Möbelmesse Milano 2012 – Damit wohnen wir morgen

Marianne Kohler am Sonntag den 22. April 2012

Wohnen bekommt heute, in einer Zeit, die von Wandel und Schnelligkeit geprägt ist, eine immer grössere Bedeutung. Daher ist ein Ereignis wie die Mailänder Möbelmesse mindestens so wichtig wie Modeschauen und Autosalons. Im Gegensatz zu solchen Messen zieht sie ganz unterschiedliche Menschen an. Dementsprechend findet man auch die verschiedensten Trends, Stile und Interpretationen des Themas Wohnen.

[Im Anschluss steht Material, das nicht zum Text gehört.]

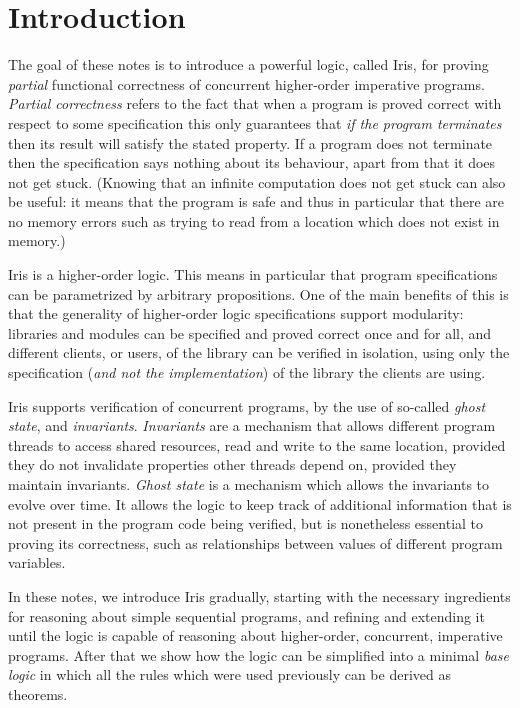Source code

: \section{Introduction}
\label{sec:introduction}

The goal of these notes is to introduce a powerful logic, called Iris, for proving \emph{partial} functional correctness of concurrent higher-order imperative programs.
\emph{Partial correctness} refers to the fact that when a program is proved correct with respect to some specification this only guarantees that \emph{if the program terminates} then its result will satisfy the stated property.
If a program does not terminate then the specification says nothing about its behaviour, apart from that it does not get stuck. (Knowing that an infinite computation does not get stuck can also be useful: it means that the program is safe and thus in particular that
there are no memory errors such as trying to read from a location which does not exist in memory.)

Iris is a higher-order logic.
This means in particular that program specifications can be parametrized by arbitrary propositions.
One of the main benefits of this is that the generality of higher-order logic specifications support modularity: libraries and modules can be specified and proved correct once and for all, and different clients, or users, of the library can be verified in isolation, using only the specification (\emph{and not the implementation}) of the library the clients are using.

Iris supports verification of concurrent programs, by the use of 
so-called \emph{ghost state}, and \emph{invariants}.
\emph{Invariants} are a mechanism that allows different program threads to access shared resources, \eg{} read and write to the same location, provided they do not invalidate properties other threads depend on, \ie{} provided they maintain invariants.
\emph{Ghost state} is a mechanism which allows the invariants to evolve over time.
It allows the logic to keep track of additional information that is not present in the program code being verified, but is nonetheless essential to proving its correctness, such as relationships between values of different program variables.

In these notes, we introduce Iris gradually, starting with the necessary ingredients for reasoning about simple sequential programs, and refining and extending it until the logic is capable of reasoning about higher-order, concurrent, imperative programs.
After that we show how the logic can be simplified into a minimal \emph{base logic} in which all the rules which were used previously can be derived as theorems.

Es ist diese Vielfältigkeit, die den Wohnbereich am stärksten prägt und individuelles Wohnen ermöglicht.

Unsere Welt zu Hause, unser Rückzugsgebiet in den eigenen vier Wänden, ist immer sehr persönlich. Wir möchten nicht in Showräumen wohnen, sondern in gemütlichen, praktischen und schönen Wohnungen. Aus den grossen Angeboten picken wir uns die Einzelstücke heraus, die uns gefallen und inszenieren sie so, dass sie in unser Leben passen. Dieses Persönliche, Wohnliche und Supergemütliche war denn auch die Grundtendenz, die in Mailand zu spüren war. Zudem waren die Siebzigerjahre allgegenwärtig, wie der erste Eindruck aus Mailand am Donnerstag gezeigt hat. Heute geht die grösste internationale Möbelmesse zu Ende und Sweet Home präsentiert weitere Highlights.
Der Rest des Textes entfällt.